▶ TASK TO COMPLETE: Every line with the string "Regulatory" must be copied from the entries below.

▶ EXERCISE INPUTS:
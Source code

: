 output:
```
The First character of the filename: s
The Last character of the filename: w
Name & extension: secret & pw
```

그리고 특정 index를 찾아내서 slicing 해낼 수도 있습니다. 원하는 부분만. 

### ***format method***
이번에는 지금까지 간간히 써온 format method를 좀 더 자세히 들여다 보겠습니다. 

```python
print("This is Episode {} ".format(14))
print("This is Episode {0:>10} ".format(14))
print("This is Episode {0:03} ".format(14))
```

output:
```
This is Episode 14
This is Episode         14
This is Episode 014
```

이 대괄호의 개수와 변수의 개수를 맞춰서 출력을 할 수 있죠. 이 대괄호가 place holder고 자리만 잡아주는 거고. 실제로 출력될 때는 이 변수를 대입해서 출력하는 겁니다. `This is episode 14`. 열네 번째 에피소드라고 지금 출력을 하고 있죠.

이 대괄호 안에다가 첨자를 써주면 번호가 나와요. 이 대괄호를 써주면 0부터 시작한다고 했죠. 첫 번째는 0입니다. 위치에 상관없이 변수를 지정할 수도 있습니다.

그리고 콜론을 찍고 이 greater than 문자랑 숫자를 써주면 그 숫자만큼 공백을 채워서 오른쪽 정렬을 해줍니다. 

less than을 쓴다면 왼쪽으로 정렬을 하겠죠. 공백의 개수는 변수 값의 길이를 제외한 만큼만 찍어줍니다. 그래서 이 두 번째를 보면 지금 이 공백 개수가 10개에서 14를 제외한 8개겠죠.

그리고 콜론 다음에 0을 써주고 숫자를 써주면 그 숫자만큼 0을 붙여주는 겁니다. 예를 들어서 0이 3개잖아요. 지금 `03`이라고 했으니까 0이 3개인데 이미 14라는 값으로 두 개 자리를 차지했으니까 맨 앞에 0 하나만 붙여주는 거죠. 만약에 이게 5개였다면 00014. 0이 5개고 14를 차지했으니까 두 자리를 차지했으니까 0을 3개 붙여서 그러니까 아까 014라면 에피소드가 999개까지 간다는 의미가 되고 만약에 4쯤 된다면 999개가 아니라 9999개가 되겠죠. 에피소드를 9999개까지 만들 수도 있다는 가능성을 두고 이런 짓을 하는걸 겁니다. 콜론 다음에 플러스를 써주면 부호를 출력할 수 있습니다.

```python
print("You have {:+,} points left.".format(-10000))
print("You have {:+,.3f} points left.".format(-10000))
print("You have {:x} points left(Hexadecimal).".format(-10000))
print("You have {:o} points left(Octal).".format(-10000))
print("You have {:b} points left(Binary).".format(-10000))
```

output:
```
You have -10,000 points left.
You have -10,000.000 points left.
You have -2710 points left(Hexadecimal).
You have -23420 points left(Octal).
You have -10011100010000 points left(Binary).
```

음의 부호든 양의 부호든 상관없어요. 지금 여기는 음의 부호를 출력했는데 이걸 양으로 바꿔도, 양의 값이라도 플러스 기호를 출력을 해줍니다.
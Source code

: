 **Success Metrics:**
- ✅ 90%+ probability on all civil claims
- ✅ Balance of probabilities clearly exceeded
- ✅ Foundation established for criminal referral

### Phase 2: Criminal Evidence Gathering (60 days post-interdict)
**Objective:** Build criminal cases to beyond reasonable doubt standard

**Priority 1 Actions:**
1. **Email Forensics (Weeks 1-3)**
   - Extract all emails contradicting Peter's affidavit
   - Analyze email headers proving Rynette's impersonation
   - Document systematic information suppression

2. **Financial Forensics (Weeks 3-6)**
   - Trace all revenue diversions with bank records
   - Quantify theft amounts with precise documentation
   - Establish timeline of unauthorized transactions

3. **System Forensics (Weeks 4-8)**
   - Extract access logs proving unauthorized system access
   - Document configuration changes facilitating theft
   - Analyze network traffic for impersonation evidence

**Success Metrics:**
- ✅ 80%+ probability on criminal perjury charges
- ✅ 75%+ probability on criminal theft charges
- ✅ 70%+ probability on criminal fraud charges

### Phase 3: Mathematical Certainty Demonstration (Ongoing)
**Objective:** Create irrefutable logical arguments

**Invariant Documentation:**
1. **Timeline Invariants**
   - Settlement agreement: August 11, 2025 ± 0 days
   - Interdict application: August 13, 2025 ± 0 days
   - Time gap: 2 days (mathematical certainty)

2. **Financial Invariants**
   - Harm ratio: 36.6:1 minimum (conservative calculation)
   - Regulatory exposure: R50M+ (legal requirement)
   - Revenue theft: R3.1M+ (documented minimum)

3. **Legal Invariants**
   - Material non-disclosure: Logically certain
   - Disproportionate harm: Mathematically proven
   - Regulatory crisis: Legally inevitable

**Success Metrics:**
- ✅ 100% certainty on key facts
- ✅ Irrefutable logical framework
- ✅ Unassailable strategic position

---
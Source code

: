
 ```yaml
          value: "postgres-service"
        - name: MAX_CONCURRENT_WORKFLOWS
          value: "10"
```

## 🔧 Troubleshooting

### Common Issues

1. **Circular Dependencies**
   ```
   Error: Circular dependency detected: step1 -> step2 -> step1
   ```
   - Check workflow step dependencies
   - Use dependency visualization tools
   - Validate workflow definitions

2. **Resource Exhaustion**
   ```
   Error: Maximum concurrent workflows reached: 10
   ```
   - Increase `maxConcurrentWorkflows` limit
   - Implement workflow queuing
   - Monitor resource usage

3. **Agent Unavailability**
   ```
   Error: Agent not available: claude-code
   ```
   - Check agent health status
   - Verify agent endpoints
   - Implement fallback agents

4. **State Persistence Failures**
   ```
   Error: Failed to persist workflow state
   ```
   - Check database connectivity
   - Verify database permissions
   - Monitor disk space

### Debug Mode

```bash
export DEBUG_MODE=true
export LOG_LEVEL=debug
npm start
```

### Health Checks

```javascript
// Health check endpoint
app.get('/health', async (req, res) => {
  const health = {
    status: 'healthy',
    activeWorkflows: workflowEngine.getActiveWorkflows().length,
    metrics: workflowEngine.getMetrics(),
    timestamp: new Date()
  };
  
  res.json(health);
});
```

▶ OUTPUT FOR THIS EXERCISE:
   - Regulatory exposure: R50M+ (legal requirement)
   - Regulatory crisis: Legally inevitable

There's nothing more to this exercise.